- **Exercise prompt**
Your task is to gather the lines below that hold the string "обученной".

BEGIN Supplied information

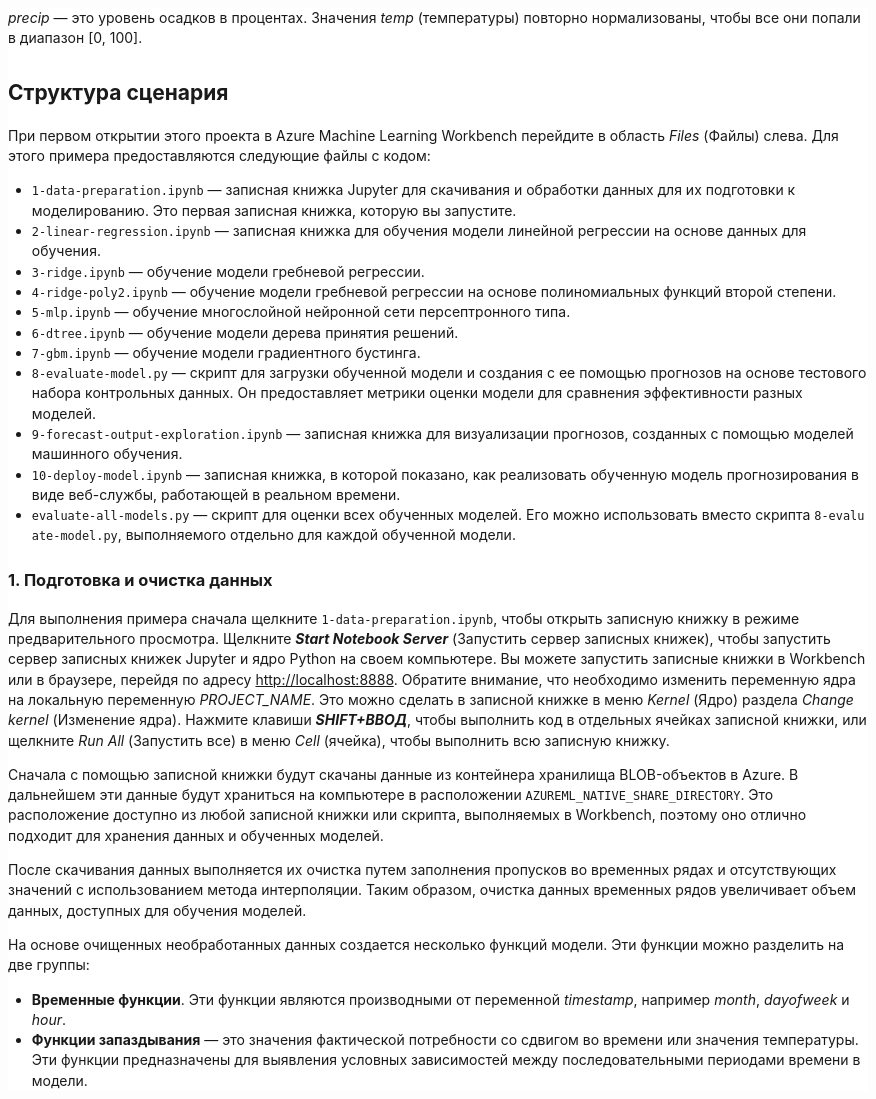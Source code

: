 *precip* — это уровень осадков в процентах. Значения *temp* (температуры) повторно нормализованы, чтобы все они попали в диапазон [0, 100].

## <a name="scenario-structure"></a>Структура сценария

При первом открытии этого проекта в Azure Machine Learning Workbench перейдите в область *Files* (Файлы) слева. Для этого примера предоставляются следующие файлы с кодом:
- `1-data-preparation.ipynb` — записная книжка Jupyter для скачивания и обработки данных для их подготовки к моделированию. Это первая записная книжка, которую вы запустите.
- `2-linear-regression.ipynb` — записная книжка для обучения модели линейной регрессии на основе данных для обучения.
- `3-ridge.ipynb` — обучение модели гребневой регрессии.
- `4-ridge-poly2.ipynb` — обучение модели гребневой регрессии на основе полиномиальных функций второй степени.
- `5-mlp.ipynb` — обучение многослойной нейронной сети персептронного типа.
- `6-dtree.ipynb` — обучение модели дерева принятия решений.
- `7-gbm.ipynb` — обучение модели градиентного бустинга.
- `8-evaluate-model.py` — скрипт для загрузки обученной модели и создания с ее помощью прогнозов на основе тестового набора контрольных данных. Он предоставляет метрики оценки модели для сравнения эффективности разных моделей.
- `9-forecast-output-exploration.ipynb` — записная книжка для визуализации прогнозов, созданных с помощью моделей машинного обучения.
- `10-deploy-model.ipynb` — записная книжка, в которой показано, как реализовать обученную модель прогнозирования в виде веб-службы, работающей в реальном времени.
- `evaluate-all-models.py` — скрипт для оценки всех обученных моделей. Его можно использовать вместо скрипта `8-evaluate-model.py`, выполняемого отдельно для каждой обученной модели.

### <a name="1-data-preparation-and-cleaning"></a>1. Подготовка и очистка данных

Для выполнения примера сначала щелкните `1-data-preparation.ipynb`, чтобы открыть записную книжку в режиме предварительного просмотра. Щелкните ***Start Notebook Server*** (Запустить сервер записных книжек), чтобы запустить сервер записных книжек Jupyter и ядро Python на своем компьютере. Вы можете запустить записные книжки в Workbench или в браузере, перейдя по адресу [http://localhost:8888](http://localhost:8888). Обратите внимание, что необходимо изменить переменную ядра на локальную переменную *PROJECT_NAME*. Это можно сделать в записной книжке в меню *Kernel* (Ядро) раздела *Change kernel* (Изменение ядра). Нажмите клавиши ***SHIFT+ВВОД***, чтобы выполнить код в отдельных ячейках записной книжки, или щелкните *Run All* (Запустить все) в меню *Cell* (ячейка), чтобы выполнить всю записную книжку.

Сначала с помощью записной книжки будут скачаны данные из контейнера хранилища BLOB-объектов в Azure. В дальнейшем эти данные будут храниться на компьютере в расположении `AZUREML_NATIVE_SHARE_DIRECTORY`. Это расположение доступно из любой записной книжки или скрипта, выполняемых в Workbench, поэтому оно отлично подходит для хранения данных и обученных моделей.

После скачивания данных выполняется их очистка путем заполнения пропусков во временных рядах и отсутствующих значений с использованием метода интерполяции. Таким образом, очистка данных временных рядов увеличивает объем данных, доступных для обучения моделей.

На основе очищенных необработанных данных создается несколько функций модели. Эти функции можно разделить на две группы:

- **Временные функции**. Эти функции являются производными от переменной *timestamp*, например *month*, *dayofweek* и *hour*.
- **Функции запаздывания** — это значения фактической потребности со сдвигом во времени или значения температуры. Эти функции предназначены для выявления условных зависимостей между последовательными периодами времени в модели.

END Supplied information

- **Solution for this problem**
- `8-evaluate-model.py` — скрипт для загрузки обученной модели и создания с ее помощью прогнозов на основе тестового набора контрольных данных. Он предоставляет метрики оценки модели для сравнения эффективности разных моделей.
- `evaluate-all-models.py` — скрипт для оценки всех обученных моделей. Его можно использовать вместо скрипта `8-evaluate-model.py`, выполняемого отдельно для каждой обученной модели.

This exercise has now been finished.